__Exercise brief__: Return only the tail of the data below, word for word: the line with "and $s\xi-(j+1)s\eta=s(b-\eta/2)$, we get" and each line after it through the final one.

__Supplied entries__:
BEGIN

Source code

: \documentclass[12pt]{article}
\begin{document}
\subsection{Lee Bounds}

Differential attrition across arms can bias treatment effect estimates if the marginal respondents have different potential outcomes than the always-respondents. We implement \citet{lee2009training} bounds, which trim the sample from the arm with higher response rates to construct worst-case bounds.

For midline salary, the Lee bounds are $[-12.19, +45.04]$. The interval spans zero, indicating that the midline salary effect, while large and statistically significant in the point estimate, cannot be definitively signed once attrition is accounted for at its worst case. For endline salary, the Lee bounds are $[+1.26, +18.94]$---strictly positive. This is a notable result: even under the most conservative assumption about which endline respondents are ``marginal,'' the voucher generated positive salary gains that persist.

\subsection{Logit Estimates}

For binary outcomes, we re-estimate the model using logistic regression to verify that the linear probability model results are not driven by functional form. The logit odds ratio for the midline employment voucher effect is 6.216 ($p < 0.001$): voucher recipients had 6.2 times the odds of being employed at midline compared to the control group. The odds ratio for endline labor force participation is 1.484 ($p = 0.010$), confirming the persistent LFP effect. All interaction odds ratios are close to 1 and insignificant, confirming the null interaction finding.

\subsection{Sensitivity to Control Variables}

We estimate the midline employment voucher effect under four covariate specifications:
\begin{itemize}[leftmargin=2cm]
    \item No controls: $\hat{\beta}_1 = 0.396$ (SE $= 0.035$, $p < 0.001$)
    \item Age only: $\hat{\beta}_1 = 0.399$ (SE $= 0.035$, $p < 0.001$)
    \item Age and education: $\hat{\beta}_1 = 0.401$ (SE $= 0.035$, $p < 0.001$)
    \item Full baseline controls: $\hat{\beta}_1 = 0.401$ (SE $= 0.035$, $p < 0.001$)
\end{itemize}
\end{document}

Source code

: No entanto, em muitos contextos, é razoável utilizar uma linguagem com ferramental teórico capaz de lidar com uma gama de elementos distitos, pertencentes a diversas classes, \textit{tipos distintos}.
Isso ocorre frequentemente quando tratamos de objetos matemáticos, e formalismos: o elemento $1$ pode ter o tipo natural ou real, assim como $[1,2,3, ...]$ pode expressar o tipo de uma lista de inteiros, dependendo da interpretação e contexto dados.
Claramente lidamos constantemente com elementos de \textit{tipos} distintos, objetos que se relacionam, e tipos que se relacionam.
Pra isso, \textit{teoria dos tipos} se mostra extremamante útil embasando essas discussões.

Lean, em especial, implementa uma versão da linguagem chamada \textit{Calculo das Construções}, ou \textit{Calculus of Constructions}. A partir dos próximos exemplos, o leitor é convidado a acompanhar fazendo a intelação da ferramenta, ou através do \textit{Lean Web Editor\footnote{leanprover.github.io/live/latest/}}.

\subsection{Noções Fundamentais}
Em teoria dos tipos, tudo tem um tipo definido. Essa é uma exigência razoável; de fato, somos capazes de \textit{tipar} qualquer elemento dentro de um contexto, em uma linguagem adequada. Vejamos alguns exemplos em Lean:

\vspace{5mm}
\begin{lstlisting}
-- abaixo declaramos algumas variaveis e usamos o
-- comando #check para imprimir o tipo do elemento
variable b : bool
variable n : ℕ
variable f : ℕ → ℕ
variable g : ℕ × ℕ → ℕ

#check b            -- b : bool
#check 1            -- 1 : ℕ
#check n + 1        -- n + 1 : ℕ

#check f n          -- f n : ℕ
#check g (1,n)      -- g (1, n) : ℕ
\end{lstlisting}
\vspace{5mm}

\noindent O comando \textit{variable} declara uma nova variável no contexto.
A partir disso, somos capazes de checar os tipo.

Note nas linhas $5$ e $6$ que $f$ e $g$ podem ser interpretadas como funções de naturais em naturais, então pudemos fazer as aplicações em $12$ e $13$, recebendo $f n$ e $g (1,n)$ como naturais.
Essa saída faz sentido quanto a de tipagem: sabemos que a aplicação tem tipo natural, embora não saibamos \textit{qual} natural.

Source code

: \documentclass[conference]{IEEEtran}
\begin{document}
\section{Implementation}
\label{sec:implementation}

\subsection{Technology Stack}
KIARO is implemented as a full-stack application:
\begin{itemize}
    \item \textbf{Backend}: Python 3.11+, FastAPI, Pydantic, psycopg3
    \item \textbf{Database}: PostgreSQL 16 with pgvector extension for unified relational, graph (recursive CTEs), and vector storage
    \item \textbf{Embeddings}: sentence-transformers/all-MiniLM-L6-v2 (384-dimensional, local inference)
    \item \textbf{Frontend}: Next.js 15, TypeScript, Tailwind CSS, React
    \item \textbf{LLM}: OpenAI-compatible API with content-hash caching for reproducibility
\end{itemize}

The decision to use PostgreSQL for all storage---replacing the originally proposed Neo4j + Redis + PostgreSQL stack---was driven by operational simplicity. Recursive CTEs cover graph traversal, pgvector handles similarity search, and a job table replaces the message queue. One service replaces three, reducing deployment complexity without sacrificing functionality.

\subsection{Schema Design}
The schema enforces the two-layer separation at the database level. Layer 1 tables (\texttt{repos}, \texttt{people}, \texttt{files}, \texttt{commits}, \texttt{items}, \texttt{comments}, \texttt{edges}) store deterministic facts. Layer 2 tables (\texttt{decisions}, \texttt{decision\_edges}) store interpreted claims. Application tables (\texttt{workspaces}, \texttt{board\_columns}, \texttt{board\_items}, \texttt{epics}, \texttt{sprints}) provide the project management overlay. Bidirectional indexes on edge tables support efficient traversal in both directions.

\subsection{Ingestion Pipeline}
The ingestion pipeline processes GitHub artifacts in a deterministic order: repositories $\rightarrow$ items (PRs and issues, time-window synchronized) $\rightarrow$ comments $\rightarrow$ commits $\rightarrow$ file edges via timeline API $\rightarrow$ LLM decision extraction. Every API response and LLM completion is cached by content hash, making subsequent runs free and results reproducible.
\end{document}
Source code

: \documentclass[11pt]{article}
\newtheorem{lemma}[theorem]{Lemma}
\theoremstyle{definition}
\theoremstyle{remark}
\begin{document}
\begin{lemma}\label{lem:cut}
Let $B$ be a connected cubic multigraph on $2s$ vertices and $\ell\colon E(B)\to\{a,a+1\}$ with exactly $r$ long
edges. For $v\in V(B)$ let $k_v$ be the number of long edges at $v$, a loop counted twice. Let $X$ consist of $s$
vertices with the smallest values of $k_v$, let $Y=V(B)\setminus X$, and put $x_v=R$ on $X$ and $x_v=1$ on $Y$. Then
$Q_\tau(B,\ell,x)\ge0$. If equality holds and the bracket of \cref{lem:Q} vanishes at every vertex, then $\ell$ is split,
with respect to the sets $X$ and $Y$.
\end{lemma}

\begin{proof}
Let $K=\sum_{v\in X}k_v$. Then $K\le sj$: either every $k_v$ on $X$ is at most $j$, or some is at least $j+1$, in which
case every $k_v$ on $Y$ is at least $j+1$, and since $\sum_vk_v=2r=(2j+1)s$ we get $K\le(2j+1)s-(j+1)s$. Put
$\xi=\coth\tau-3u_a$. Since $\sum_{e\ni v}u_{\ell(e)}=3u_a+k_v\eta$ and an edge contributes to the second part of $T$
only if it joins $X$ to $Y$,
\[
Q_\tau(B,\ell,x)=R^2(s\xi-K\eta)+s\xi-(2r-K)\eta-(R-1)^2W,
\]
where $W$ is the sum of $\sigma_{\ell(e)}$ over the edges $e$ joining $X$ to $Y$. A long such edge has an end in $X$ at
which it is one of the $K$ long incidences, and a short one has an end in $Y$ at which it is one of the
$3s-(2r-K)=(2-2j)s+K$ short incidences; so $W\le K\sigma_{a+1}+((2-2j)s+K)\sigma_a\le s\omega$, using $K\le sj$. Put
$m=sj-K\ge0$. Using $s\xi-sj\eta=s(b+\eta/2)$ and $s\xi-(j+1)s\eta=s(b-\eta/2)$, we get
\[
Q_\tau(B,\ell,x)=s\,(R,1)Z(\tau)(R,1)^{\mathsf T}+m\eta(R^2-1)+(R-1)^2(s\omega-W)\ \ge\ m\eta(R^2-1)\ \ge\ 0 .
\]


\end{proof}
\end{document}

END

__Task result__:
$m=sj-K\ge0$. Using $s\xi-sj\eta=s(b+\eta/2)$ and $s\xi-(j+1)s\eta=s(b-\eta/2)$, we get
\[
Q_\tau(B,\ell,x)=s\,(R,1)Z(\tau)(R,1)^{\mathsf T}+m\eta(R^2-1)+(R-1)^2(s\omega-W)\ \ge\ m\eta(R^2-1)\ \ge\ 0 .
\]


\end{proof}
\end{document}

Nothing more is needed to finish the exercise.